(Stored data entries)
* * * * * * * * *
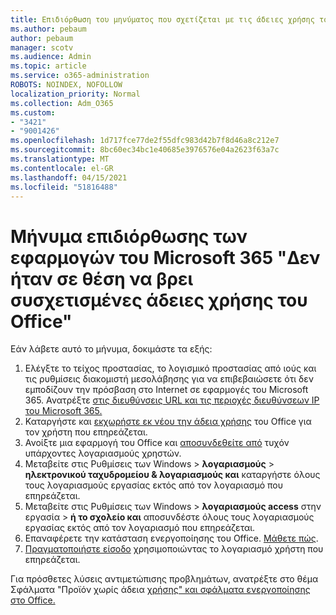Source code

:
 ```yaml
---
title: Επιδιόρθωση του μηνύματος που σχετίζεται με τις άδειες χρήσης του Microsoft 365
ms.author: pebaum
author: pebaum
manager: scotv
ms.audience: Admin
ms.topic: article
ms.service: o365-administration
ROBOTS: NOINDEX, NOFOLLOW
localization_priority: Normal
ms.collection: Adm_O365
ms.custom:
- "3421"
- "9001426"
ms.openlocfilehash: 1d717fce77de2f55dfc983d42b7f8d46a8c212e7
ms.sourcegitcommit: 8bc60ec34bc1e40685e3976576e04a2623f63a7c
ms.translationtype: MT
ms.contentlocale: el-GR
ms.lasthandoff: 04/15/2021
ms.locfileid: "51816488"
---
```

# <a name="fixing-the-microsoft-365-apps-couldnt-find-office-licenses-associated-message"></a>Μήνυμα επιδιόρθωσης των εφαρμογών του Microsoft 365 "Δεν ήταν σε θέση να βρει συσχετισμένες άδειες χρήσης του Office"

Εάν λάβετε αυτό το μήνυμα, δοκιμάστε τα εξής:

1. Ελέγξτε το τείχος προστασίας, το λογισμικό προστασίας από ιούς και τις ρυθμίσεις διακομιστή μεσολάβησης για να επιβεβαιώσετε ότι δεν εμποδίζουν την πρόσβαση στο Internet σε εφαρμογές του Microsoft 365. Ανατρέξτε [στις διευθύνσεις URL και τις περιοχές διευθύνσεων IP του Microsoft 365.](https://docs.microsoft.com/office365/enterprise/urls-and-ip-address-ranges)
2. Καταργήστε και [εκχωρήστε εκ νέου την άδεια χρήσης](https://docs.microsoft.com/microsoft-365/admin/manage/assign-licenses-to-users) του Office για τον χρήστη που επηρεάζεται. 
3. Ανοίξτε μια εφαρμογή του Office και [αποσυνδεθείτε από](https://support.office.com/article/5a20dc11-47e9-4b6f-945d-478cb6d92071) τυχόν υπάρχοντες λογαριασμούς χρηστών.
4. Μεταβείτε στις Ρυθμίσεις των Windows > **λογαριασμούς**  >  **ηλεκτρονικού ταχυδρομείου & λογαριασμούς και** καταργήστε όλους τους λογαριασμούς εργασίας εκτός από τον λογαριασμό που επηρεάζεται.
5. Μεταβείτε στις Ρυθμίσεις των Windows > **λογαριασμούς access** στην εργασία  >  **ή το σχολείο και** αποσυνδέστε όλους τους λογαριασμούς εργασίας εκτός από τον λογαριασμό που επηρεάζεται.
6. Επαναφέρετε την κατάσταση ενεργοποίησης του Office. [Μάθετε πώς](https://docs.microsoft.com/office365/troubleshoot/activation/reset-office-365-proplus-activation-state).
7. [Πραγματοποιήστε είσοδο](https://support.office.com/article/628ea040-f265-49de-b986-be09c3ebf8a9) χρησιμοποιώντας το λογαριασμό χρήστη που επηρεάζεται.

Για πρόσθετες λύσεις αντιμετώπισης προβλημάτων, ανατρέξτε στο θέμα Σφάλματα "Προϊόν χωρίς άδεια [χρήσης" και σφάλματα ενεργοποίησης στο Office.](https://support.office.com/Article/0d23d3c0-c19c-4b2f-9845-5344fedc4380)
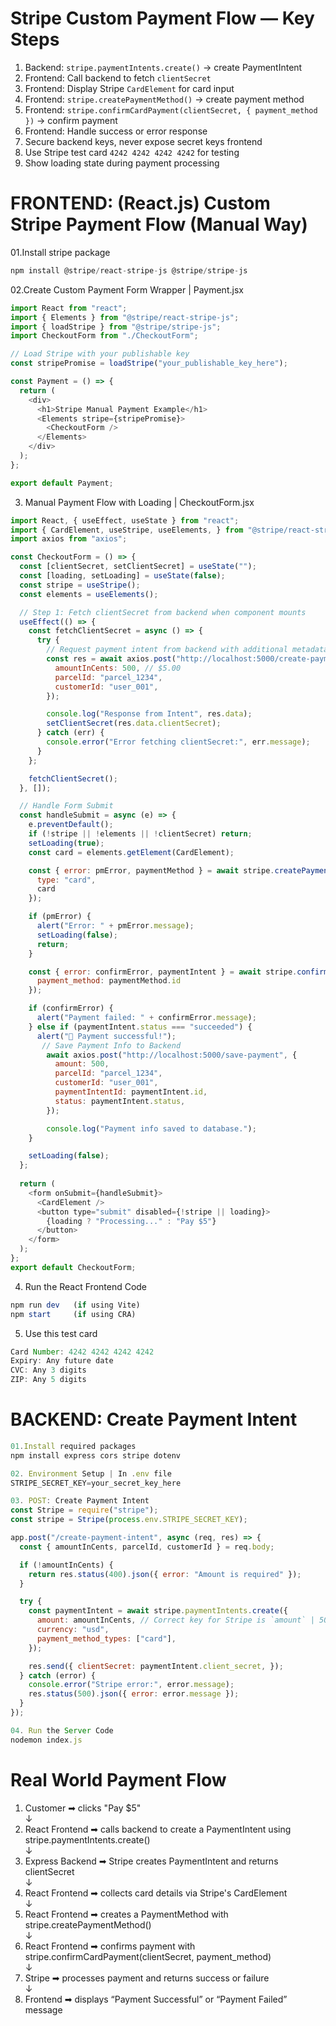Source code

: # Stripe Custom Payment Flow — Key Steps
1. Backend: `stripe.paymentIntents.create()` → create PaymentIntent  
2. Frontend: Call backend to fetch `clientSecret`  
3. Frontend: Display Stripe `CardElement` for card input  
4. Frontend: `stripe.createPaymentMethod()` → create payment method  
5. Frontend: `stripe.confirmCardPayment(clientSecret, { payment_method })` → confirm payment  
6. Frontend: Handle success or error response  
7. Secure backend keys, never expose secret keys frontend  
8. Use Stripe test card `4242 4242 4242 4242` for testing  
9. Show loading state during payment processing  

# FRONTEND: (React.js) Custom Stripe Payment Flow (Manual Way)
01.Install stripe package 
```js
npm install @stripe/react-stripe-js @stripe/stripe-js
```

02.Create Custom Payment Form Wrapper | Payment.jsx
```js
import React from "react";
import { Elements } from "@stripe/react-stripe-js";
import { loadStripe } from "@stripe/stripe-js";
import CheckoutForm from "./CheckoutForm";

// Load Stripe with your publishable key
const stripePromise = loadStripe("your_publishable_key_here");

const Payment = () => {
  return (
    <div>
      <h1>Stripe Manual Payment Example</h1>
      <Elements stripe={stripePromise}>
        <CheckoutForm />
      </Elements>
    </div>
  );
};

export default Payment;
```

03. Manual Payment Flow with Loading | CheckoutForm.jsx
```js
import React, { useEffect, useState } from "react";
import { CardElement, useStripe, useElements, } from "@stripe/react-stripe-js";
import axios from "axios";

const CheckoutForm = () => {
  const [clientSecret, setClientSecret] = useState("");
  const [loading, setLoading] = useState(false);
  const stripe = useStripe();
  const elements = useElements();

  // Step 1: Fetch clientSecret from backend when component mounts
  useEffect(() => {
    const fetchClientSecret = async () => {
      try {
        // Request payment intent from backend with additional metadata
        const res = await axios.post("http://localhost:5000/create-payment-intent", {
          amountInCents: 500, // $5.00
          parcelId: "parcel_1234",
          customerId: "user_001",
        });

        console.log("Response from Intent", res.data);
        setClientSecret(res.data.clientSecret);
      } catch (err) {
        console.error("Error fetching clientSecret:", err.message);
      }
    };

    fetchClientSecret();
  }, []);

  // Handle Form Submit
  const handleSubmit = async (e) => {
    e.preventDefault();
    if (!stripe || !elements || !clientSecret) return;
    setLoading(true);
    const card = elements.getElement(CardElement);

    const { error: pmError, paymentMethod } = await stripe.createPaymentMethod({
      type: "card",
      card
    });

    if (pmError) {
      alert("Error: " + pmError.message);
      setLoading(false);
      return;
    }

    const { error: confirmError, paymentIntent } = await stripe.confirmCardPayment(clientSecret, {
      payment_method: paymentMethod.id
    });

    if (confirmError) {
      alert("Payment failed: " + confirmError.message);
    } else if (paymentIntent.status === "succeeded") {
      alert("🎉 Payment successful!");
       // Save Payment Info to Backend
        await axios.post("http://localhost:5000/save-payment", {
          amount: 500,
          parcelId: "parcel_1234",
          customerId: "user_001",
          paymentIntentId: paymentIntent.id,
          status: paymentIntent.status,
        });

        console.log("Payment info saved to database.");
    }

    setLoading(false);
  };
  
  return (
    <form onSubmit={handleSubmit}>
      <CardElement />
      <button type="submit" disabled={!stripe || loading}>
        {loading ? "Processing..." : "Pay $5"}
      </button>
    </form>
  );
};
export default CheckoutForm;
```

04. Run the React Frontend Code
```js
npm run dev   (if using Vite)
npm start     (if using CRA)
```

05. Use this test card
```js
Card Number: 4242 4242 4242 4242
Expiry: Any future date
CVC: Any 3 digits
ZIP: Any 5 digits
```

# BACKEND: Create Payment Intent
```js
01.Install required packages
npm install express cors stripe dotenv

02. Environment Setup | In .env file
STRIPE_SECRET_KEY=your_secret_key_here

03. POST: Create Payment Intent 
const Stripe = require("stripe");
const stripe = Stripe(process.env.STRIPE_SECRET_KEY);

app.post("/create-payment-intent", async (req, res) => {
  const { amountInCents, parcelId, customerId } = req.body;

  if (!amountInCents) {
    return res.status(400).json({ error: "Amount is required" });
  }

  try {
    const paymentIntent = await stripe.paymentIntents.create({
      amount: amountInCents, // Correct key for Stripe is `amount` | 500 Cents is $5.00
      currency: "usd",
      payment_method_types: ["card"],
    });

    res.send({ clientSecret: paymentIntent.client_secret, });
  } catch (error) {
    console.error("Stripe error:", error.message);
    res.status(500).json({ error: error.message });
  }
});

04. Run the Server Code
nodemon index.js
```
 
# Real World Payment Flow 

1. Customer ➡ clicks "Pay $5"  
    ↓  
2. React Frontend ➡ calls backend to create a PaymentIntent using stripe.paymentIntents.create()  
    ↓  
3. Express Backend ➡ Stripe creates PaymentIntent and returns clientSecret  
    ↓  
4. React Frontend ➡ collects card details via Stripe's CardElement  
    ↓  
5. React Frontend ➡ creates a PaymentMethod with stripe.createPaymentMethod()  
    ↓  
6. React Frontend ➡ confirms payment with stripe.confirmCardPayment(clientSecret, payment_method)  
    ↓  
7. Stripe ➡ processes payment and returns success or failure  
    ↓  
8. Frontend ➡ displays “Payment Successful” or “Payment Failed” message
* * * * * * * * *
TASK PROMPT>
Check each line in the records above for the word "using". Return those that have it.

OUTPUT OF THE TASK>
npm run dev   (if using Vite)
npm start     (if using CRA)
2. React Frontend ➡ calls backend to create a PaymentIntent using stripe.paymentIntents.create()  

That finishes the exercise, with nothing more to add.